Red Hat Bugzilla – Bug 504402
lirc_serial is crashing kernel
Last modified: 2009-07-22 17:58:35 EDT
Description of problem:
When using a remote with lirc_serial the kernel is crashing. This happens if you use irw twice. The first time it is working and the remote buttons are displayed. But after restarting irw the kernel crashes (on a tty you see a calltrace) and the machine freezes. There is no way to gather some information about the crash after the machine is freezed (dmesg and /var/log/messages don't get new entries when logged in via ssh).
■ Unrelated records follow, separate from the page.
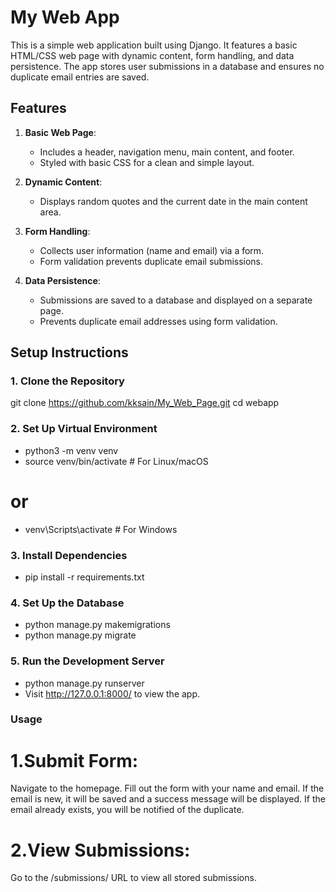 # My Web App

This is a simple web application built using Django. It features a basic HTML/CSS web page with dynamic content, form handling, and data persistence. The app stores user submissions in a database and ensures no duplicate email entries are saved.

## Features

1. **Basic Web Page**: 
   - Includes a header, navigation menu, main content, and footer.
   - Styled with basic CSS for a clean and simple layout.

2. **Dynamic Content**: 
   - Displays random quotes and the current date in the main content area.

3. **Form Handling**: 
   - Collects user information (name and email) via a form.
   - Form validation prevents duplicate email submissions.

4. **Data Persistence**: 
   - Submissions are saved to a database and displayed on a separate page.
   - Prevents duplicate email addresses using form validation.

## Setup Instructions

### 1. Clone the Repository
git clone https://github.com/kksain/My_Web_Page.git
cd webapp

### 2. Set Up Virtual Environment
- python3 -m venv venv
- source venv/bin/activate  # For Linux/macOS
# or
- venv\Scripts\activate     # For Windows

### 3. Install Dependencies
- pip install -r requirements.txt

### 4. Set Up the Database
- python manage.py makemigrations
- python manage.py migrate

### 5. Run the Development Server
- python manage.py runserver
- Visit http://127.0.0.1:8000/ to view the app.

### Usage
# 1.Submit Form:

Navigate to the homepage.
Fill out the form with your name and email.
If the email is new, it will be saved and a success message will be displayed.
If the email already exists, you will be notified of the duplicate.
# 2.View Submissions:

Go to the /submissions/ URL to view all stored submissions.



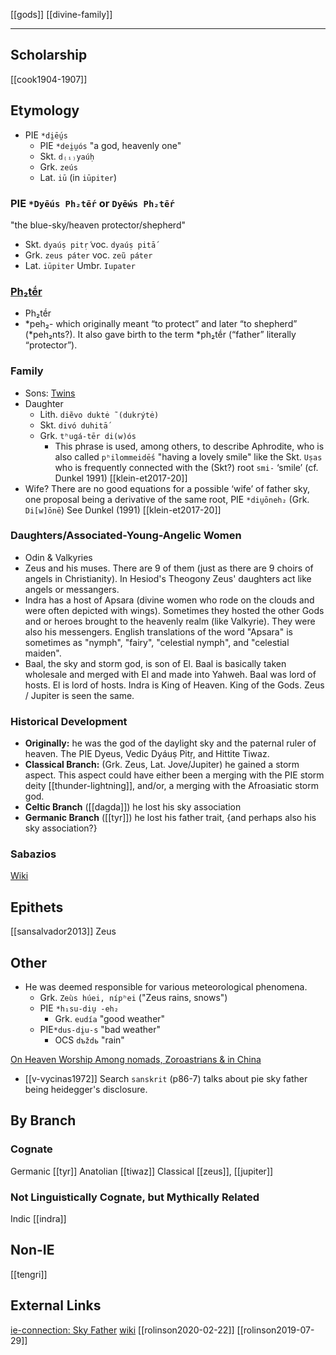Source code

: [[gods]]
[[divine-family]]

---

## Scholarship
[[cook1904-1907]]
## Etymology
- PIE `*di̯ḗu̯s`
	- PIE `*dei̯u̯ós` "a god, heavenly one"
	- Skt. `d₍ᵢ₎yaúḥ`
	- Grk. `zeús`
	- Lat. `iū` (in `iūpiter`)
	
### PIE `*Dyḗus Ph₂tḗr` or `Dyḗws Ph₂tḗr`

   "the blue-sky/heaven protector/shepherd"
   
- Skt. `dyaúṣ pitṛ́` voc. `dyaúṣ pitā́`
- Grk. `zeus páter` voc. `zeũ páter`
- Lat. `iūpiter` Umbr. `Iupater`

### [Ph₂tḗr](father)
- Ph₂tḗr
- *peh₂- which originally meant “to protect” and later “to shepherd” (*peh₂nts?). It also gave birth to the term *ph₂tḗr (“father” literally “protector”).


### Family
- Sons: [Twins](divine-twins.md)
- Daughter
	- Lith. `diẽvo duktė ̃ (dukrýtė)`
	- Skt. `divó duhitā́`
	- Grk. `tʰugá-tēr di(w)ós`
		- This phrase is used, among others, to describe Aphrodite, who is also called `pʰilommeidḗs` "having a lovely smile" like the Skt. `Uṣas` who is frequently connected with the (Skt?) root `smi-` ‘smile’ (cf. Dunkel 1991) [[klein-et2017-20]]
- Wife? There are no good equations for a possible ‘wife’ of father sky, one proposal being a derivative of the same root, PIE `*diu̯ōneh₂` (Grk. `Di[w]ōnē`) See Dunkel (1991) [[klein-et2017-20]]

### Daughters/Associated-Young-Angelic Women
- Odin & Valkyries
- Zeus and his muses. There are 9 of them (just as there are 9 choirs of angels in Christianity). In Hesiod's Theogony Zeus' daughters act like angels or messangers.
- Indra has a host of Apsara (divine women who rode on the clouds and were often depicted with wings). Sometimes they hosted the other Gods and or heroes brought to the heavenly realm (like Valkyrie). They were also his messengers. English translations of the word "Apsara" is sometimes as "nymph", "fairy", "celestial nymph", and "celestial maiden".
- Baal, the sky and storm god, is son of El. Baal is basically taken wholesale and merged with El and made into Yahweh. Baal was lord of hosts. El is lord of hosts. Indra is King of Heaven. King of the Gods. Zeus / Jupiter is seen the same.


### Historical Development
- **Originally:** he was the god of the daylight sky and the paternal ruler of heaven. The PIE Dyeus, Vedic Dyáuṣ Pitṛ, and Hittite Tiwaz.
- **Classical Branch:** (Grk. Zeus, Lat. Jove/Jupiter) he gained a storm aspect. This aspect could have either been a merging with the PIE storm deity [[thunder-lightning]], and/or, a merging with the Afroasiatic storm god.
- **Celtic Branch** ([[dagda]]) he lost his sky association
- **Germanic Branch** ([[tyr]]) he lost his father trait, {and perhaps also his sky association?}


### Sabazios
[Wiki](https://en.wikipedia.org/wiki/Sabazios)



## Epithets
[[sansalvador2013]] Zeus



## Other
- He was deemed responsible for various meteorological phenomena.
	- Grk. `Zeùs húei, nípʰei` ("Zeus rains, snows")
	- PIE `*h₁su-diu̯ -eh₂`
		- Grk. `eudía` "good weather"
	- PIE`*dus-di̯u-s` "bad weather"
		- OCS `dъždь` "rain" 


[On Heaven Worship Among nomads, Zoroastrians & in China](zoroastrianism-and-china.md)



- [[v-vycinas1972]] Search `sanskrit` (p86-7) talks about pie sky father being heidegger's disclosure.

## By Branch
### Cognate
Germanic [[tyr]]
Anatolian [[tiwaz]]
Classical [[zeus]], [[jupiter]]
### Not Linguistically Cognate, but Mythically Related
Indic [[indra]]

## Non-IE
[[tengri]]

## External Links
[ie-connection: Sky Father](https://www.indo-european-connection.com/religion/gods/sky-father)
[wiki](https://en.wikipedia.org/wiki/Dyeus)
[[rolinson2020-02-22]]
[[rolinson2019-07-29]]
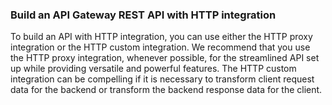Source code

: ### Build an API Gateway REST API with HTTP integration 

To build an API with HTTP integration, you can use either the HTTP proxy integration or the HTTP custom integration. 
We recommend that you use the HTTP proxy integration, whenever possible, for the streamlined API set up while providing versatile and powerful features. 
The HTTP custom integration can be compelling if it is necessary to transform client request data for the backend or transform the backend response data for the client. 

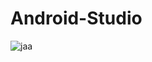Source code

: # Android-Studio
![jaa](http://student.labranet.jamk.fi/~K2049/android/Screenshot_1503903300.png)  
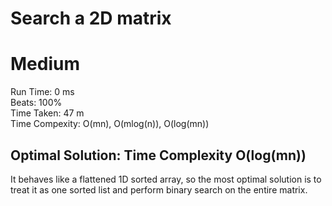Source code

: Search a 2D matrix
=========
# Medium
Run Time: 0 ms           
Beats: 100%      
Time Taken: 47 m  
Time Compexity: O(mn), O(mlog(n)), O(log(mn))   

## Optimal Solution: Time Complexity O(log(mn))
It behaves like a flattened 1D sorted array, so the most optimal solution is to treat it as one sorted list and perform binary search on the entire matrix.   
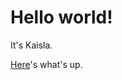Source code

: Hello world!
================
It's Kaisla.

[Here](https://kjoanna.github.io/IODS-project/)'s what's up.
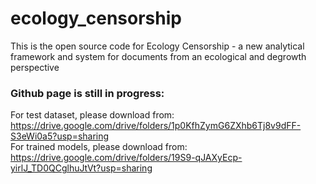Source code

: # ecology_censorship
This is the open source code for Ecology Censorship - a new analytical framework and system for documents from an ecological and degrowth perspective 

### Github page is still in progress:

For test dataset, please download from: https://drive.google.com/drive/folders/1p0KfhZymG6ZXhb6Tj8v9dFF-S3eWi0a5?usp=sharing
<br>
For trained models, please download from: https://drive.google.com/drive/folders/19S9-qJAXyEcp-yirlJ_TD0QCglhuJtVt?usp=sharing
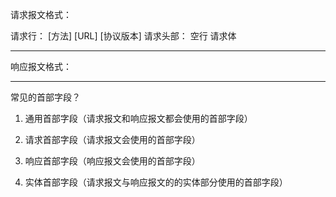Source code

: 请求报文格式：

请求行：    [方法] [URL] [协议版本]
请求头部： 
空行
请求体

-----------------------------------------------------------------------------------------------

响应报文格式：




-----------------------------------------------------------------------------------------------

常见的首部字段？

1. 通用首部字段（请求报文和响应报文都会使用的首部字段）



2. 请求首部字段（请求报文会使用的首部字段）



3. 响应首部字段（响应报文会使用的首部字段）



4. 实体首部字段（请求报文与响应报文的的实体部分使用的首部字段）
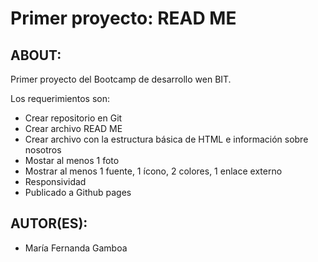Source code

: # Primer proyecto: READ ME

## ABOUT:

Primer proyecto del Bootcamp de desarrollo wen BIT.

Los requerimientos son:
* Crear repositorio en Git
* Crear archivo READ ME
* Crear archivo con la estructura básica de HTML e información sobre nosotros
* Mostar al menos 1 foto
* Mostrar al menos 1 fuente, 1 ícono, 2 colores, 1 enlace externo
* Responsividad
* Publicado a Github pages

## AUTOR(ES):

* María Fernanda Gamboa

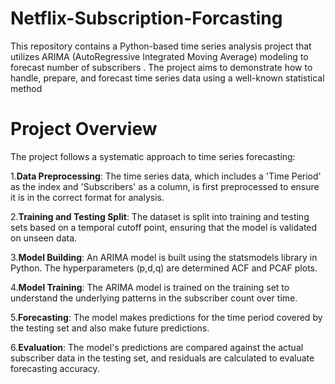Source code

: # Netflix-Subscription-Forcasting
This repository contains a Python-based time series analysis project that utilizes ARIMA (AutoRegressive Integrated Moving Average) modeling to forecast number of subscribers . The project aims to demonstrate how to handle, prepare, and forecast time series data using a well-known statistical method 
# Project Overview
The project follows a systematic approach to time series forecasting:

1.**Data Preprocessing**: The time series data, which includes a 'Time Period' as the index and 'Subscribers' as a column, is first preprocessed to ensure it is in the correct format for analysis.

2.**Training and Testing Split**: The dataset is split into training and testing sets based on a temporal cutoff point, ensuring that the model is validated on unseen data.

3.**Model Building**: An ARIMA model is built using the statsmodels library in Python. The hyperparameters (p,d,q) are determined ACF and PCAF plots.

4.**Model Training**: The ARIMA model is trained on the training set to understand the underlying patterns in the subscriber count over time.

5.**Forecasting**: The model makes predictions for the time period covered by the testing set and also make future predictions.

6.**Evaluation**: The model's predictions are compared against the actual subscriber data in the testing set, and residuals are calculated to evaluate forecasting accuracy.
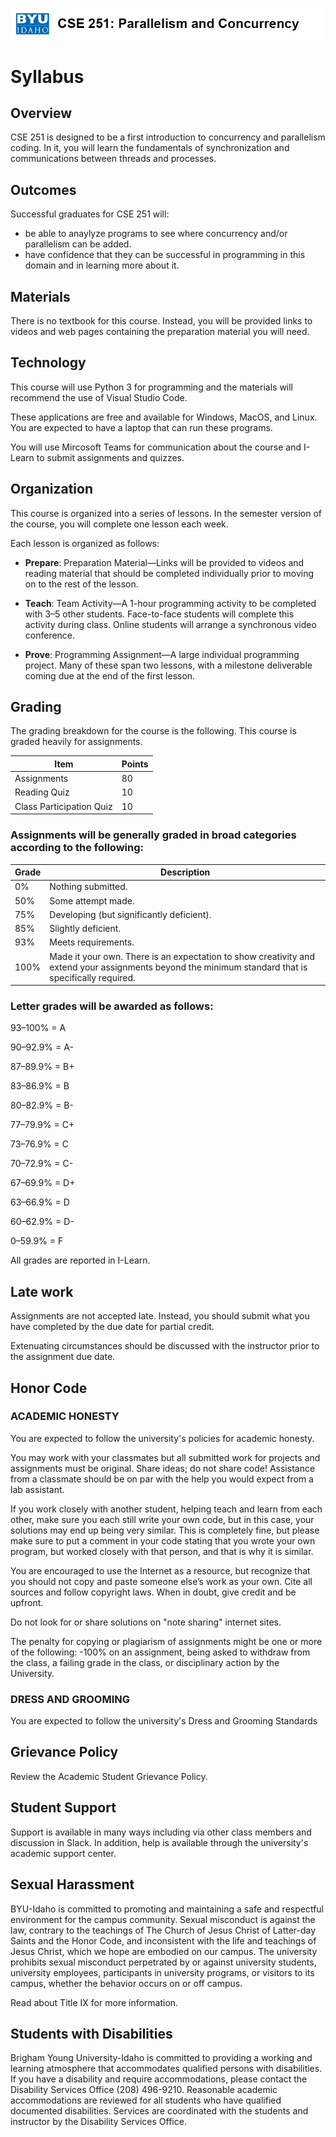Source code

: ![](../site/banner.png)

# Syllabus

## Overview

CSE 251 is designed to be a first introduction to concurrency and parallelism coding. In it, you will learn the fundamentals of synchronization and communications between threads and processes.

## Outcomes
Successful graduates for CSE 251 will:

- be able to anaylyze programs to see where concurrency and/or parallelism can be added.
- have confidence that they can be successful in programming in this domain and in learning more about it.

## Materials
There is no textbook for this course. Instead, you will be provided links to videos and web pages containing the preparation material you will need.

## Technology
This course will use Python 3 for programming and the materials will recommend the use of Visual Studio Code.

These applications are free and available for Windows, MacOS, and Linux. You are expected to have a laptop that can run these programs.

You will use Mircosoft Teams for communication about the course and I-Learn to submit assignments and quizzes.

## Organization
This course is organized into a series of lessons. In the semester version of the course, you will complete one lesson each week. 

Each lesson is organized as follows:

- **Prepare**: Preparation Material—Links will be provided to videos and reading material that should be completed individually prior to moving on to the rest of the lesson.

- **Teach**: Team Activity—A 1-hour programming activity to be completed with 3–5 other students. Face-to-face students will complete this activity during class. Online students will arrange a synchronous video conference.

- **Prove**: Programming Assignment—A large individual programming project. Many of these span two lessons, with a milestone deliverable coming due at the end of the first lesson.

## Grading
The grading breakdown for the course is the following.  This course is graded heavily for assignments. 

| Item | Points |
|------|--------|
| Assignments | 80 |
| Reading Quiz | 10 |
| Class Participation Quiz | 10 |


### Assignments will be generally graded in broad categories according to the following:

| Grade | Description |
|---|---|
| 0% | Nothing submitted. |
| 50% | Some attempt made. |
| 75% | Developing (but significantly deficient). |
| 85% | Slightly deficient. |
| 93% | Meets requirements. |
| 100% | Made it your own. There is an expectation to show creativity and extend  your assignments beyond the minimum standard that is specifically required. |

### Letter grades will be awarded as follows:

93–100% = A

90–92.9% = A-

87–89.9% = B+

83–86.9% = B

80–82.9% = B-

77–79.9% = C+

73–76.9% = C

70–72.9% = C-

67–69.9% = D+

63–66.9% = D

60–62.9% = D-

0–59.9% = F

All grades are reported in I-Learn.

## Late work

Assignments are not accepted late. Instead, you should submit what you have completed by the due date for partial credit.

Extenuating circumstances should be discussed with the instructor prior to the assignment due date.

## Honor Code
### ACADEMIC HONESTY
You are expected to follow the university's policies for academic honesty.

You may work with your classmates but all submitted work for projects and assignments must be original. Share ideas; do not share code! Assistance from a classmate should be on par with the help you would expect from a lab assistant.

If you work closely with another student, helping teach and learn from each other, make sure you each still write your own code, but in this case, your solutions may end up being very similar. This is completely fine, but please make sure to put a comment in your code stating that you wrote your own program, but worked closely with that person, and that is why it is similar.

You are encouraged to use the Internet as a resource, but recognize that you should not copy and paste someone else’s work as your own. Cite all sources and follow copyright laws. When in doubt, give credit and be upfront.

Do not look for or share solutions on "note sharing" internet sites.

The penalty for copying or plagiarism of assignments might be one or more of the following: -100% on an assignment, being asked to withdraw from the class, a failing grade in the class, or disciplinary action by the University.

### DRESS AND GROOMING
You are expected to follow the university's Dress and Grooming Standards

## Grievance Policy
Review the Academic Student Grievance Policy.

## Student Support
Support is available in many ways including via other class members and discussion in Slack. In addition, help is available through the university's academic support center.

## Sexual Harassment
BYU-Idaho is committed to promoting and maintaining a safe and respectful environment for the campus community. Sexual misconduct is against the law, contrary to the teachings of The Church of Jesus Christ of Latter-day Saints and the Honor Code, and inconsistent with the life and teachings of Jesus Christ, which we hope are embodied on our campus. The university prohibits sexual misconduct perpetrated by or against university students, university employees, participants in university programs, or visitors to its campus, whether the behavior occurs on or off campus.

Read about Title IX for more information.

## Students with Disabilities
Brigham Young University-Idaho is committed to providing a working and learning atmosphere that accommodates qualified persons with disabilities. If you have a disability and require accommodations, please contact the Disability Services Office (208) 496-9210. Reasonable academic accommodations are reviewed for all students who have qualified documented disabilities. Services are coordinated with the students and instructor by the Disability Services Office.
Version-Release number of selected component (if applicable):
Steps to Reproduce:
1. modprobe lirc_serial
3. press a button on the remote, it works
4. stop irw and restart it again
5. press a button on the remote, kernel crashes
crash and sometimes freeze
Additional info: I'm loading lirc_serial this way via /etc/modprobe.conf/lirc.conf:
alias char-major-61 lirc_serial
options lirc_serial irq=4 io=0x3f8
install lirc_serial /bin/setserial /dev/ttyS0 uart none;\
/sbin/modprobe --ignore-install lirc_serial
This kerneloops is maybe related to this issue. It's the same crash but the kernel is tainted with the nvidia driver. For this bug report I removed the nvidia driver entirely but now the machine is hard freezing and I couldn't get more information (with the nvidia driver it only crashes the module but the machine was still responsible): http://www.kerneloops.org/submitresult.php?number=415193
Created attachment 346773 [details]
oops report from kerneloops.org
This bug is still present in my Fedora 11 installation as well. I'm using lirc to control my set-top box with an IR Blaster in a mythtv installation. The channel change script is successful exactly once per reboot. Any attempts to change the channel a second time with lirc results in a hard lock-up that requires a power cycle.
No error messages ever make it to any of the logs, so I'm unable to provide much detail at this point. I'm including my /etc/modprobe.d/lirc.conf file, but it's basically identical as the one above.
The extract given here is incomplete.